Prove there are at least $100!$ ways to write $100!$ as a summation of numbers in $\{1!,2!,...,99!\}$. (each number can be used multiple times.) Prove there are at least $100!$ ways to write $100!$ as a summation of numbers in $\{1!,2!,...,99!\}$. (each number can be used multiple times.)
I have no idea how to solve this question.
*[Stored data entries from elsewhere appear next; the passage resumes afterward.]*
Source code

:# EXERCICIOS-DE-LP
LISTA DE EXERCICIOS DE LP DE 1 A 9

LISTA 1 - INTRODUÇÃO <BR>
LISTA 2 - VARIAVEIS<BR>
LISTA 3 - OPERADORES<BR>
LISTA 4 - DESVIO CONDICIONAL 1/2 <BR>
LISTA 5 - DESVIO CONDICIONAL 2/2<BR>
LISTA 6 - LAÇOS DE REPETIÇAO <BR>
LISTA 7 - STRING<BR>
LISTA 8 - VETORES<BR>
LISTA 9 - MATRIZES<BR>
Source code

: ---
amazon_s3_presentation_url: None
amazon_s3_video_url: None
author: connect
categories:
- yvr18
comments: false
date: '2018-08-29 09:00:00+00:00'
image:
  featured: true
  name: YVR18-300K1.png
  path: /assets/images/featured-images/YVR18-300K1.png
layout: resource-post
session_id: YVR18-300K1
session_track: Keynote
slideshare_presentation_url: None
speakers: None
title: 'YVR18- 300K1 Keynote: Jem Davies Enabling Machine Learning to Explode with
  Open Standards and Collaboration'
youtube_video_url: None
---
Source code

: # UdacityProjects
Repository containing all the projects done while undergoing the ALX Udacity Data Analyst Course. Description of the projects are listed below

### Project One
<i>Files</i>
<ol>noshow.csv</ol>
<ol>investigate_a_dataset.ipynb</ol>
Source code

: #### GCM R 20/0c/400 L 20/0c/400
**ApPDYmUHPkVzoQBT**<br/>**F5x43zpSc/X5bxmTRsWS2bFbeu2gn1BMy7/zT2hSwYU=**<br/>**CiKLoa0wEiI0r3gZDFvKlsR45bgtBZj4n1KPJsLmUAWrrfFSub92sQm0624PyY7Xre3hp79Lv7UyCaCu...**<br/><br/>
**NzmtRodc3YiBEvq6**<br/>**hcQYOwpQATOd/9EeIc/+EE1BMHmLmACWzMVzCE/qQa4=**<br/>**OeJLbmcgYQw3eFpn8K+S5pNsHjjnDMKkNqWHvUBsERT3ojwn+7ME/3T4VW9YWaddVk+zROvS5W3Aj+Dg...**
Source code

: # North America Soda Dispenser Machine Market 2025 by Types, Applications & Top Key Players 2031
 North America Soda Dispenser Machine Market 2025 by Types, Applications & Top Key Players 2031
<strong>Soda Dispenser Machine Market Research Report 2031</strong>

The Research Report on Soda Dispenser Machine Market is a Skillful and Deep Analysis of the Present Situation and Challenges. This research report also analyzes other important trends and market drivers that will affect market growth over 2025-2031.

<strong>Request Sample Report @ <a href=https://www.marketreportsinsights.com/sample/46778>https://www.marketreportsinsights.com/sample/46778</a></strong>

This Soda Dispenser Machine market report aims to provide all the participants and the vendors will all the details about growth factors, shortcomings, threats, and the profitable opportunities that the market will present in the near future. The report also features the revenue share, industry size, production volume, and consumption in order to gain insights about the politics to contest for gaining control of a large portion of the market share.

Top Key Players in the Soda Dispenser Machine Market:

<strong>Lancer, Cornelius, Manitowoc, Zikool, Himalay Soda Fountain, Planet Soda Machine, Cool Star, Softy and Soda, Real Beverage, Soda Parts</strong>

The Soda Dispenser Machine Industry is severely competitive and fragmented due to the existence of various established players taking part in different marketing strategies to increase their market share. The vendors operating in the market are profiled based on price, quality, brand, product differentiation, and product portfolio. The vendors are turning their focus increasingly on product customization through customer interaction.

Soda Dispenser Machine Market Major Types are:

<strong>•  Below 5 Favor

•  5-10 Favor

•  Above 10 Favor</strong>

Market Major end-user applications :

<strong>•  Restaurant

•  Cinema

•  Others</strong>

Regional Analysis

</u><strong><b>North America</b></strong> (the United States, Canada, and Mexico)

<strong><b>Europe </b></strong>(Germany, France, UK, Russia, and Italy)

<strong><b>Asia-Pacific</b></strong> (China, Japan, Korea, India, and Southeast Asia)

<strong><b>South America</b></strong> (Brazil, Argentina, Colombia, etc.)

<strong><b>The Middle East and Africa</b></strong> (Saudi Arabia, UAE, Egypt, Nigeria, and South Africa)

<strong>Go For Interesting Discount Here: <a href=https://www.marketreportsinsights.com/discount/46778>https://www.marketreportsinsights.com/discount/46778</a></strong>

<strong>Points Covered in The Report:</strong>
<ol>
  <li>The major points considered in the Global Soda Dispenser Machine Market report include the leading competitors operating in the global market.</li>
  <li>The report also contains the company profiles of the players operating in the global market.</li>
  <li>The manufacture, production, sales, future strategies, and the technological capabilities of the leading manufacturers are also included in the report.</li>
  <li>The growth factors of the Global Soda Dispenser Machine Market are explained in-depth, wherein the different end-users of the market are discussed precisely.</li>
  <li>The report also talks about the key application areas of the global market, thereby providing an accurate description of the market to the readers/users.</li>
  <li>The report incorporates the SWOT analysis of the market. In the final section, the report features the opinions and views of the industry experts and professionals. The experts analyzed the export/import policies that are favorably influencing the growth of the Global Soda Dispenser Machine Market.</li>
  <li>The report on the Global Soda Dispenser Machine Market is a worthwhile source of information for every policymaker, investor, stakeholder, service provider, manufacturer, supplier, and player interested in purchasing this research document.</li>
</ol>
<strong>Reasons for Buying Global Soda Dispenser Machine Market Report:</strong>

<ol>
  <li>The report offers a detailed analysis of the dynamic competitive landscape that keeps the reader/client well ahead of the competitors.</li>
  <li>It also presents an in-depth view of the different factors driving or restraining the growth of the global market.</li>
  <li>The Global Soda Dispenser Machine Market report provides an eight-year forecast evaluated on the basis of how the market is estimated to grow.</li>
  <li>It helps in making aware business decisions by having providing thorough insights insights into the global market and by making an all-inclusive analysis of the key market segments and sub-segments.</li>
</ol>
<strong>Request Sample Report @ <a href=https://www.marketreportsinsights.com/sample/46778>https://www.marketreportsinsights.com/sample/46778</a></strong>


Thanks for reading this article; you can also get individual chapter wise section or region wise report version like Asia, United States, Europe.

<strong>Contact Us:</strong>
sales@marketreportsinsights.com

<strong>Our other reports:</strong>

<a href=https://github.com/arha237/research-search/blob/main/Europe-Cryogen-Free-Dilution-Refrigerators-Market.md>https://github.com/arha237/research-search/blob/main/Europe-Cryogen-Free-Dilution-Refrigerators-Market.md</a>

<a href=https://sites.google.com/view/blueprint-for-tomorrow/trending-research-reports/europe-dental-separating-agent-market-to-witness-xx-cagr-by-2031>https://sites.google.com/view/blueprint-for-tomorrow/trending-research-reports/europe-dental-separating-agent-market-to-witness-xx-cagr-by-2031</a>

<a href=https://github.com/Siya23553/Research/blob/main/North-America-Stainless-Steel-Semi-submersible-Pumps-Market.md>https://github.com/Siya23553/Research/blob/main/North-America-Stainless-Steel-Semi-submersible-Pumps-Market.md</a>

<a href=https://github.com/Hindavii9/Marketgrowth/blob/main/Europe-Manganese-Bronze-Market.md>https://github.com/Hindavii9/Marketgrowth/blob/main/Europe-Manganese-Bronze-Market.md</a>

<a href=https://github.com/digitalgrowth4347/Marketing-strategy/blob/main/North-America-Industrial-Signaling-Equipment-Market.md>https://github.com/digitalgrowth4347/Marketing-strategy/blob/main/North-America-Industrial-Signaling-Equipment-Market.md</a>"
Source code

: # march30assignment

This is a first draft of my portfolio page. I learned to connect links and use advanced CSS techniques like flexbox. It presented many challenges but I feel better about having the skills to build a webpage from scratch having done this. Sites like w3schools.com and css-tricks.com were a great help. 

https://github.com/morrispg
First, I thought of using mathematical induction and seeing the reason for $2!$ and then trying to find out a pattern for the rest, but it did not work.
For $3!$ in set $\{1!,2!\}$ I can do the addition like:
$1+1++1+1+1$
$1+1+1+1+2$
$1+1+2+2$
$2+2+2$
and so it failed for this one too and I could not use induction.
If someone could help me with this I would really appreciate it.
 A: If $n$ is even, then there are $1+\frac{n}{2}$ ways to write it as a sum of $1$ and $2$.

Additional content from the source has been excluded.